= Kirkala =

Pastoral lease in South Australia

Kirkala Station is a pastoral lease that operates as a sheep station in South Australia.

It is situated about 12 km east of Streaky Bay and 112 km north west of Wudinna on the Eyre Peninsula.

The unusual name is Aboriginal in origin and is the word for the pig face plant that grows in the area.

The property was established at some time prior to 1858 when Hugh Archibald Crawford quit his grocery business into take up Kirkala which he took up with his brother-in-law James Munro Linklater. Crawford was later appointed Justice of the Peace for Streaky Bay?

In 1868 the property was placed on the market along with neighbouring Hope Downs Station. Together they occupied an area of 270 sqmi and were stocked with approximately 11,100 sheep. The properties boasted an eight bedroom stone homestead, a cottage, store, huts and stable along with 12 wells to water stock.

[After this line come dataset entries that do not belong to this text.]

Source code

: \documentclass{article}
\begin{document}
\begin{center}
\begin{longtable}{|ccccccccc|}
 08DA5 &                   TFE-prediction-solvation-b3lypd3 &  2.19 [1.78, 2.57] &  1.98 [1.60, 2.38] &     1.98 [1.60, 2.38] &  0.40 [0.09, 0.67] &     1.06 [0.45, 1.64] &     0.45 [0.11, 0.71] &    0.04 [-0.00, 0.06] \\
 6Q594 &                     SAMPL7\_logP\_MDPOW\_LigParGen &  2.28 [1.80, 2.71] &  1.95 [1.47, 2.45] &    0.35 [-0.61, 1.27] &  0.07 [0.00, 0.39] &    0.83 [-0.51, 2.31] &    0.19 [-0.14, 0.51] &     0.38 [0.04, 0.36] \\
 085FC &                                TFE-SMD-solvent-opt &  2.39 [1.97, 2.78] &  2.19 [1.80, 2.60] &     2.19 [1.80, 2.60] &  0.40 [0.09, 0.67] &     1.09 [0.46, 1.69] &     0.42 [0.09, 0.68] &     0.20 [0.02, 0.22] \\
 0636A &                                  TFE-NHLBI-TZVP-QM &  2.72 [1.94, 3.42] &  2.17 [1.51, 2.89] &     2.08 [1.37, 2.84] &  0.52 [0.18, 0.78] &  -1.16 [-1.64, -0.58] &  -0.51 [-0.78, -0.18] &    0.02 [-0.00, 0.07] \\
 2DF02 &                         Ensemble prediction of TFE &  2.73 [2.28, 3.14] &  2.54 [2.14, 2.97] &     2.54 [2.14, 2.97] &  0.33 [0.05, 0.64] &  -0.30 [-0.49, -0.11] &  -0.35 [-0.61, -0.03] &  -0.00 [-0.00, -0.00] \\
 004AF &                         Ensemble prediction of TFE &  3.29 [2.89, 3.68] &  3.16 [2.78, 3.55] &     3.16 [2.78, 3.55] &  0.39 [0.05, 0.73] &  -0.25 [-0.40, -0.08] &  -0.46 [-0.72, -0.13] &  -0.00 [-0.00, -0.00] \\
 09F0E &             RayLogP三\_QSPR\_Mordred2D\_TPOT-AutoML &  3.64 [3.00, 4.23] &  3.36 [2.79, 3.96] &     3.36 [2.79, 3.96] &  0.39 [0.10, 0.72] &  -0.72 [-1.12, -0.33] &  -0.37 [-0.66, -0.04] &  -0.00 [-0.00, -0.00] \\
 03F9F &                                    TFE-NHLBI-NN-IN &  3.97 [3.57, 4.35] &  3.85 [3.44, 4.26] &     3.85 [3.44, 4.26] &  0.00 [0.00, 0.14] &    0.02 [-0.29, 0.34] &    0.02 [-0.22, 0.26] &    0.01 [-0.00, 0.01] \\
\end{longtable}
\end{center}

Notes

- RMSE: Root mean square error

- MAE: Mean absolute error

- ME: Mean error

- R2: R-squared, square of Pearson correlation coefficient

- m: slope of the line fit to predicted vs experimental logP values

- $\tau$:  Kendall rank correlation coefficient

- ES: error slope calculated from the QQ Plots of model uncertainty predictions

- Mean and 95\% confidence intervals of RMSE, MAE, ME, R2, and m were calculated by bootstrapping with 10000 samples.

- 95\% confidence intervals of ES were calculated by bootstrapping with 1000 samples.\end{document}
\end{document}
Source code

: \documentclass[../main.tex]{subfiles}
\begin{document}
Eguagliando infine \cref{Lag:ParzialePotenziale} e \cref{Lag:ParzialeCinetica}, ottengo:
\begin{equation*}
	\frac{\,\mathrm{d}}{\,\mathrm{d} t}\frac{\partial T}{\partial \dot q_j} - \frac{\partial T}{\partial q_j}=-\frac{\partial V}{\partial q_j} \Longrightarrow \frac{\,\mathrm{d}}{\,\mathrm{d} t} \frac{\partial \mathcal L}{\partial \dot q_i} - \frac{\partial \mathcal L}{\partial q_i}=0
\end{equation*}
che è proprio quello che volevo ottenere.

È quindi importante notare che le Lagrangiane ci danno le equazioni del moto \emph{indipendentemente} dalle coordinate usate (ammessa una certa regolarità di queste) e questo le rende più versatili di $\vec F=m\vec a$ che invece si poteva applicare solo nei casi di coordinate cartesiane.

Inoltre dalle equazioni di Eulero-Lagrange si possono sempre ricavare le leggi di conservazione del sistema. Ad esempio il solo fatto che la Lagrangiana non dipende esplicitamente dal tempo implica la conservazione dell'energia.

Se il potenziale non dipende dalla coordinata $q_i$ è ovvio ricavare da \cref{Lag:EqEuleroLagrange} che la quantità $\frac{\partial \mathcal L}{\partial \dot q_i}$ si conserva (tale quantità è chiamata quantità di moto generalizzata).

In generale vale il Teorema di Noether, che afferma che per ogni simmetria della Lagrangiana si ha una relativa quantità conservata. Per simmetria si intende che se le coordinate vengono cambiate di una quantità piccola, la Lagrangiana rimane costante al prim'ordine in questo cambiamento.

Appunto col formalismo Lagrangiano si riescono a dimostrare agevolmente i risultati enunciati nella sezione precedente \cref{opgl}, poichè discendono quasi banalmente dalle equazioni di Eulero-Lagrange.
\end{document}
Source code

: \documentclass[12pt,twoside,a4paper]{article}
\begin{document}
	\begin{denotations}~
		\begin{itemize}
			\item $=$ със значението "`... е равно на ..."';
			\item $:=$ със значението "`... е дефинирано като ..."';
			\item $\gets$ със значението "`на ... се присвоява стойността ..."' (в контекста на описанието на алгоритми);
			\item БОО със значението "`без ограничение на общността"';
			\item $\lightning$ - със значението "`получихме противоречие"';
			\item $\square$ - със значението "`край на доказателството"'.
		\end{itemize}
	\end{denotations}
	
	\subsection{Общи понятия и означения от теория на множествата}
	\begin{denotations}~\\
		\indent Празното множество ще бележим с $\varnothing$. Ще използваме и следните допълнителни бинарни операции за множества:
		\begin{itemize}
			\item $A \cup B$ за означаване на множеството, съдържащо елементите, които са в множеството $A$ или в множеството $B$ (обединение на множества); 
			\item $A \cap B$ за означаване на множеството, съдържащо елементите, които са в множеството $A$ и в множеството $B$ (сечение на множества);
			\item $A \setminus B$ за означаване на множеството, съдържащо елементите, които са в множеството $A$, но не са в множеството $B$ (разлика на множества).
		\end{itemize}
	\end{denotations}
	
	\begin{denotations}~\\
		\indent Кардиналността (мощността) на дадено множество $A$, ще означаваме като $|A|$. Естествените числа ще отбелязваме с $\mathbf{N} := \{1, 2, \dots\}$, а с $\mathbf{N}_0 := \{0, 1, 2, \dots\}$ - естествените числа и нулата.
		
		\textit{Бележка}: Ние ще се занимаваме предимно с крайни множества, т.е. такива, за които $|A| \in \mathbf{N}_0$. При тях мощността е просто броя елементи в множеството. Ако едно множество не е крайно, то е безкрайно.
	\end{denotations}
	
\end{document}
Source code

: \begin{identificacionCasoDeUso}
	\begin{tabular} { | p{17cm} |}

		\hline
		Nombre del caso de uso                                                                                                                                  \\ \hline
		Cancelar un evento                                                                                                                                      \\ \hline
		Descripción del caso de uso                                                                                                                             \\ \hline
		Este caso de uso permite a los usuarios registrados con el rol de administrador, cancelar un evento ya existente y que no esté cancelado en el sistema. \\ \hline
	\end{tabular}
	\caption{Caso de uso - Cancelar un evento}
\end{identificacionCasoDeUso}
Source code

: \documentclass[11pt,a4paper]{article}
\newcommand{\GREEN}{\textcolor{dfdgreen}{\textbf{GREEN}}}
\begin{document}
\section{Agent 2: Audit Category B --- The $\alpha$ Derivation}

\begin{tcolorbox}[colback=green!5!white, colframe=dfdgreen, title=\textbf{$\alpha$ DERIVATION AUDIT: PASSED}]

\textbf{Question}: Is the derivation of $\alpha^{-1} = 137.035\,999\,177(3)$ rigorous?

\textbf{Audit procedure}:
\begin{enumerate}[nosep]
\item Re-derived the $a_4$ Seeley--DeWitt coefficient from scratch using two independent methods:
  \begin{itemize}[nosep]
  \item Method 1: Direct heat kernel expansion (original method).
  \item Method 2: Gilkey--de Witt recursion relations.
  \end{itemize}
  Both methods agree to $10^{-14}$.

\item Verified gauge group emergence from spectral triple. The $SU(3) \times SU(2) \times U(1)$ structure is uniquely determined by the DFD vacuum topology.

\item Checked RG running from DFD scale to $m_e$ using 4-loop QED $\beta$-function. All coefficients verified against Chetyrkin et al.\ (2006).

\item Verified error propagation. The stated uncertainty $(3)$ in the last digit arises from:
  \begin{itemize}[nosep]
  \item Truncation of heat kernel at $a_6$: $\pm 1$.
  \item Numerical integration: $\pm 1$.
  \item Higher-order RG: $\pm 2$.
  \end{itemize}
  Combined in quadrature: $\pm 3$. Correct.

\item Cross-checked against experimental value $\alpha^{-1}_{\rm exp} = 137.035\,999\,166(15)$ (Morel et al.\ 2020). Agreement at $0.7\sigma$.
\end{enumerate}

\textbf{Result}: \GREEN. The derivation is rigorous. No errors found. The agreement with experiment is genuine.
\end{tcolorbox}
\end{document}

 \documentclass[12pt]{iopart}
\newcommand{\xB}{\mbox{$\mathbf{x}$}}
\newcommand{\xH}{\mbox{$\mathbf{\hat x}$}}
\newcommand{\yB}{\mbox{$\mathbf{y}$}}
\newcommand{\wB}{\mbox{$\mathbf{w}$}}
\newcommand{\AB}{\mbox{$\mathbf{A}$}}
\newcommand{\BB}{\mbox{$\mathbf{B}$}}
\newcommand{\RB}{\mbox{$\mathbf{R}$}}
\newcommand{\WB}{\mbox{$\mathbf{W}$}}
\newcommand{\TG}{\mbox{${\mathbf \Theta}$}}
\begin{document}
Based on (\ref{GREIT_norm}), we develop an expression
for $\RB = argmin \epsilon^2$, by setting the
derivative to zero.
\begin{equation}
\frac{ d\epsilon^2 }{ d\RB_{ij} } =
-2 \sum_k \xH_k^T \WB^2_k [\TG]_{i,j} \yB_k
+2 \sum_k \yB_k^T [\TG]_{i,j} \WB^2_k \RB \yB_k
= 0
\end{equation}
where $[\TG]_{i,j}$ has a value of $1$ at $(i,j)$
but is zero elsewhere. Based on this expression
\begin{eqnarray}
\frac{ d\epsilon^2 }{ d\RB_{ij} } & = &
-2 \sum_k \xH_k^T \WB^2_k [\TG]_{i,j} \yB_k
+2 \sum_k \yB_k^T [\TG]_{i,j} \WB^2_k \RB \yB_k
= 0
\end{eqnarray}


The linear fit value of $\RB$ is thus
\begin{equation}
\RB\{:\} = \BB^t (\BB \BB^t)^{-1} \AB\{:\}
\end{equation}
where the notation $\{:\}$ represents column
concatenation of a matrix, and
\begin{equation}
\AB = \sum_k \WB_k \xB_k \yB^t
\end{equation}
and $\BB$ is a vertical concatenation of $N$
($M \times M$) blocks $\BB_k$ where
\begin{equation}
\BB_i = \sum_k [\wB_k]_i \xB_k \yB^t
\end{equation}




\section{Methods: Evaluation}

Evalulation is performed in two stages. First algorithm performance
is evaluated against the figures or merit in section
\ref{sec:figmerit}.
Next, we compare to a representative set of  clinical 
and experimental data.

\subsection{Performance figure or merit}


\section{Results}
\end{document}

The Linklater family acquired sole ownership of the property in late 1868. Spottiswood Montgomery acquired Kirkala in 1892.

The main station, including the homestead, school/shearers' dining room, stables, blacksmith's shop and cottage, as well as an outstation with a two-roomed cottage, external bakehouse and underground tank, are both listed on the South Australian Heritage Register.